In the middle, the quartet offers a fleet original: the title tune. The disc starts with another original, an unconventional blues that allows for an abstract approach to the form. At the end is Charlie Parker's "Donna Lee," one of the most famous bebop contrafacts, based on a song long known to millions of Hoosiers, "(Back Home Again in) Indiana."  This not only finds the players on common ground; it also reflects back on Stryker's "New You," based on the standard "There Will Never Be Another You."

That's the third song, and it's one of the strongest new contrafacts I've come across. It picks up on a conspicuous part of the song, using it as a motive that both recalls "There Will Never Be Another You" and manages to stay free of obviousness.

Maybe it's the band's rethinking of some tunes I know well that leads me to prefer this disc over last year's "Eight Track II," which is also an imaginative piece of work using the same players, but draws on recent pop that I'm less close to. Fans who know either "Eight Track" CD or become acquainted with the new one are likely to agree with me that this is a real ensemble, its players interdependent and mutually reliant.

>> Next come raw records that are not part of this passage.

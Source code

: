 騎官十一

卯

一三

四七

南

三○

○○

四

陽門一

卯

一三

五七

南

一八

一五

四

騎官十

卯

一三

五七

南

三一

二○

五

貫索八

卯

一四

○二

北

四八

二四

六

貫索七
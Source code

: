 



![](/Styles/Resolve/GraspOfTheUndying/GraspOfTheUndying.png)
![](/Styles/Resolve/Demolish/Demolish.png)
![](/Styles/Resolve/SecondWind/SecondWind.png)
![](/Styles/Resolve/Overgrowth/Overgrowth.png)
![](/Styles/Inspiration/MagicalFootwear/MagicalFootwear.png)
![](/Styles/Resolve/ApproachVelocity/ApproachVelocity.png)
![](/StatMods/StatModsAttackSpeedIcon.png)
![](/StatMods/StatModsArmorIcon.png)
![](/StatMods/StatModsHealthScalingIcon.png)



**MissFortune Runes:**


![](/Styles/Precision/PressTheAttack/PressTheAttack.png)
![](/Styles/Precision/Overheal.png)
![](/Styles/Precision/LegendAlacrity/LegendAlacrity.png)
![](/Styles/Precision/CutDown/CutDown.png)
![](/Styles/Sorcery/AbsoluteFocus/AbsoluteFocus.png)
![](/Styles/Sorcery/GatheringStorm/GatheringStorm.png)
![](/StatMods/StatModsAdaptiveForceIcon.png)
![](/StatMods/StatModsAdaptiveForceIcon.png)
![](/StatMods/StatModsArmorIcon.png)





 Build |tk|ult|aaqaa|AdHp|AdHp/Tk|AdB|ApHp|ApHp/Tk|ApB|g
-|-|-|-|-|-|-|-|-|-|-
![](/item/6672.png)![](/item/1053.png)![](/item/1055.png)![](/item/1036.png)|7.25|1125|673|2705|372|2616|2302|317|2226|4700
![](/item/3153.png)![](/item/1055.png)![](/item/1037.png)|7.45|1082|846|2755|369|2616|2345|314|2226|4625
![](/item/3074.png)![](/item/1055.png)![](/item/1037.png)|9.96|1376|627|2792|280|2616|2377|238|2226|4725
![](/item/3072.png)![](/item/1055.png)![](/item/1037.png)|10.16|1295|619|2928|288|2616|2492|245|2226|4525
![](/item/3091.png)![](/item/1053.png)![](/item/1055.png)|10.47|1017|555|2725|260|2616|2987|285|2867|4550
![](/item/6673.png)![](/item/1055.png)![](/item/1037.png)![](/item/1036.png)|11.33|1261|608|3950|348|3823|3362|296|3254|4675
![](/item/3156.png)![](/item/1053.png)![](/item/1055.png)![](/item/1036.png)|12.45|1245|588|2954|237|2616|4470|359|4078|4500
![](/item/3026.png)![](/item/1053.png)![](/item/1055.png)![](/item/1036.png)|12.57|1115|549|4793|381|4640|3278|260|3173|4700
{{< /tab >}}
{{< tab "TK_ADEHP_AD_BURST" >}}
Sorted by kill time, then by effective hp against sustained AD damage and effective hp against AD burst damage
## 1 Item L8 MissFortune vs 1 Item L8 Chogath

When Stryker goes on tour as fall gets under way, he will come to the Jazz Kitchen in October. But, however adept his colleagues here may be, it's a little regrettable he can't tour with the three players on "Strykin' Ahead." If you only heard one track from "Strykin' Ahead" and it happened to be a rhythmically rearranged version of Wayne Shorter's "Footprints," you'd have all the evidence you need of the seamless rapport of Stryker, Gold, Hunter, and Nelson.

Just the subtlety of how the organ solo is launched out of tendrils of the tune is spine-tingling. But, despite the gems in the details, my main impression remains focused on the band's compatibility and its collective imagination throughout.